Both candidates would provide tax incentives for businesses that create jobs; focus on job creation in rural and distressed communities; boost the tourism sector; and stress training and education in science and technology. Mr. McDonnell makes a point of his commitment to efficient government, noting that before he resigned as attorney general a few months ago, he cut his own salary and returned his official vehicle to the state. Not to be outdone, Mr. Deeds, a state senator, says that as governor he would require every one of the commonwealth's scores of agencies to undergo a top-to-bottom efficiency review once a decade and in the meantime mandate that they justify and explain every last nickel of spending.
In such a haze of claims and pledges, it's better to set aside the verbiage and examine what the candidates have actually done in the way of job creation. A case in point is their respective votes on the Governor's Opportunity Fund.

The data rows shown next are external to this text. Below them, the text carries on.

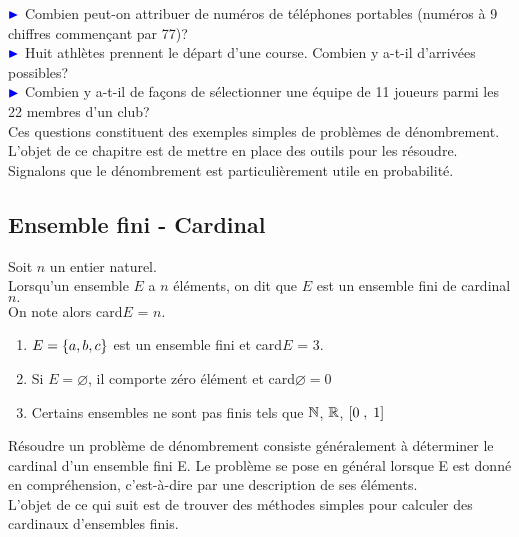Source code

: 


  
  
  ${\color{blue}\blacktriangleright } $  Combien peut-on attribuer de numéros de téléphones portables (numéros à 9 chiffres commençant par 77)?\\

 ${\color{blue}\blacktriangleright } $ Huit athlètes prennent le départ d'une course. Combien y a-t-il d'arrivées possibles? \\

$ {\color{blue}\blacktriangleright } $ Combien y a-t-il de façons de sélectionner une équipe de 11 joueurs parmi les 22 membres d'un club? \\

Ces questions constituent des exemples simples de problèmes de  dénombrement. \\
L'objet de ce chapitre est de mettre en place des outils pour les résoudre. \\
 Signalons que le dénombrement est particulièrement utile en probabilité. 


\subsection{Ensemble fini - Cardinal}
\begin{definition}
Soit $ n$ un entier naturel.\\
Lorsqu'un ensemble $ E $ a $ n $ éléments, on dit que $ E $ est un ensemble  fini de cardinal  $ n. $  \\
On note alors  card$ E $ = $n$. 
\end{definition}
\begin{example}
\begin{enumerate}
\item  $ E= \left\{a, b, c\right\}$ est un ensemble fini et card$ E $ = $3.$
\item Si $ E =\varnothing $, il comporte zéro élément et  card$ \varnothing =0$
\item Certains ensembles ne sont pas finis tels que $ \mathbb{N} $, $ \mathbb{R} $, $ \left[0\;,\; 1\right] $
\end{enumerate}
\end{example}
\begin{remark}

Résoudre un problème de dénombrement consiste généralement à déterminer le cardinal d'un ensemble fini E. Le problème se pose en général lorsque E est donné en compréhension, c'est-à-dire par une description de  ses éléments.  \\  L'objet de ce qui suit est de trouver des méthodes simples pour calculer des cardinaux d'ensembles finis.
\end{remark}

The GOF, created in the early 1990s, has been a useful tool in Virginia's kit when it comes to encouraging firms to expand and attracting new companies, sometimes in the face of stiff competition from neighboring states. Used at the governor's discretion, it sweetens the deal for companies by helping to pay for land, roads, sewers and other infrastructure. Virginia officials say that the 188 projects that benefited from the fund in the seven years ending last December have netted the state $1 billion in revenue, mostly in income taxes. Even allowing for some creative accounting, that looks like a decent return on a relatively modest investment of $72 million from the fund during the same period, or $188 million if you include other incentives provided by Richmond.
Both candidates say they'd double the state's allocation to the GOF, which now stands at about $10 million a year, down by a third from its peak a decade ago. But while Mr. Deeds has generally been an advocate for the fund, Mr. McDonnell's enthusiasm for it -- and more broadly for economic and job-creating policies -- is newfound. In 2002, as a member of the Republican majority in the House of Delegates, he backed bills to slash the GOF's funding even as tens of thousands of Virginians lost their jobs in the dot-com bust. Two years later, he voted to eliminate most of a $5 million increase that had been proposed for the fund, which by then was already diminished.

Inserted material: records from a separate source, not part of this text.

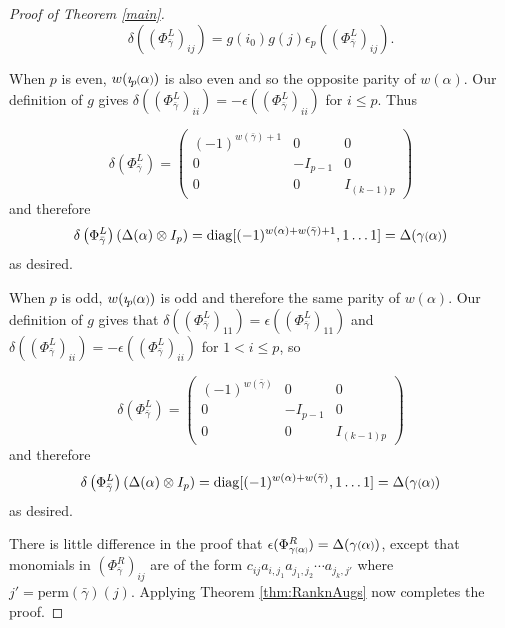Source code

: \documentclass[11pt]{amsart}
\newcommand*{\smallp}[1]{\scalebox{.75}{\ensuremath#1}}
\newcommand*{\subsmallp}[1]{\scalebox{.5}{\ensuremath#1}}
\newcommand{\pp}[2][p]{\imath_{\hspace*{-1pt}#1}\hspace*{-.5pt}\smallp(#2\smallp)}
\newcommand\diag{\operatorname{diag}}
\theoremstyle{definition}
\begin{document}
\begin{proof}[Proof of Theorem \ref{main}]
$$\delta\left(\left(\Phi_{\bar\gamma}^L\right)_{ij}\right) = g(i_0)g(j)\epsilon_p\left(\left(\Phi_{\bar\gamma}^L\right)_{ij}\right).$$

When $p$ is even, $w(\pp\alpha)$ is also even and so the opposite parity of $w(\alpha)$. Our definition of $g$ gives $\delta\left(\left(\Phi_{\bar\gamma}^L\right)_{ii}\right) = -\epsilon\left(\left(\Phi_{\bar\gamma}^L\right)_{ii}\right)$ for $i\le p$. Thus 

$$\delta\left(\Phi_{\bar\gamma}^L\right) = 
\left( \begin{array}{ccc}
(-1)^{w(\bar\gamma)+1} & 0 & 0 \\
0 & -I_{p-1} & 0 \\
0 & 0 & I_{(k-1)p} \end{array} \right)
$$
\noindent and therefore
$$
\delta\left(\Phi_{\bar\gamma}^L\right)\left(\Delta(\alpha)\otimes I_p\right) = \diag[(-1)^{w(\alpha) + w(\bar\gamma) + 1},1\ldots 1] = \Delta(\gamma\smallp(\alpha\smallp))
$$
\noindent as desired.

When $p$ is odd, $w(\pp\alpha)$ is odd and therefore the same parity of $w(\alpha)$. Our definition of $g$ gives that $\delta\left(\left(\Phi_{\bar\gamma}^L\right)_{11}\right) = \epsilon\left(\left(\Phi_{\bar\gamma}^L\right)_{11}\right)$ and $\delta\left(\left(\Phi_{\bar\gamma}^L\right)_{ii}\right) = -\epsilon\left(\left(\Phi_{\bar\gamma}^L\right)_{ii}\right)$ for $1<i\le p$, so 

$$\delta\left(\Phi_{\bar\gamma}^L\right) = 
\left( \begin{array}{ccc}
(-1)^{w(\bar\gamma)} & 0 & 0 \\
0 & -I_{p-1} & 0 \\
0 & 0 & I_{(k-1)p} \end{array} \right)
$$
\noindent and therefore
$$
\delta\left(\Phi_{\bar\gamma}^L\right)\left(\Delta(\alpha)\otimes I_p\right)= \diag[(-1)^{w(\alpha) + w(\bar\gamma)},1\ldots 1] = \Delta(\gamma\smallp(\alpha\smallp))
$$
\noindent as desired. 

There is little difference in the proof that $\epsilon(\Phi_{\gamma\subsmallp(\alpha\subsmallp)}^R) = \Delta(\gamma\smallp(\alpha\smallp))$, except that monomials in $(\Phi_{\bar\gamma}^R)_{ij}$ are of the form $c_{ij}a_{i,j_1}a_{j_1,j_2}\cdots a_{j_k,j'}$ where $j'=\text{perm}(\bar\gamma)(j)$. Applying Theorem \ref{thm:RanknAugs} now completes the proof.
\end{proof}
\end{document}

Mr. McDonnell's campaign says his recent change of heart was prompted by severe job losses in the current downturn and stiffer competition from other states. But it's hard to avoid the conclusion that his conversion is a political convenience. At crucial moments he has tended to regard public investment -- in education as well as in transportation and other infrastructure -- as profligate government spending. In 2004, for example, he voted against Gov. Mark Warner's tax package, which pumped badly needed new revenue into public schools and preserved Virginia's triple-A bond rating, thereby saving the state millions of dollars in interest payments. Whatever the benefits of corporate incentives like the GOF, they pale in comparison to the lure of good roads, schools and higher education.
Given the state's current travails -- a jobless rate that has tripled to about 7 percent and that is much higher in distressed pockets of the south and southwest -- we hope Mr. McDonnell is prepared to invest in Virginia's future should he become governor. But there is little in his record to suggest that he would.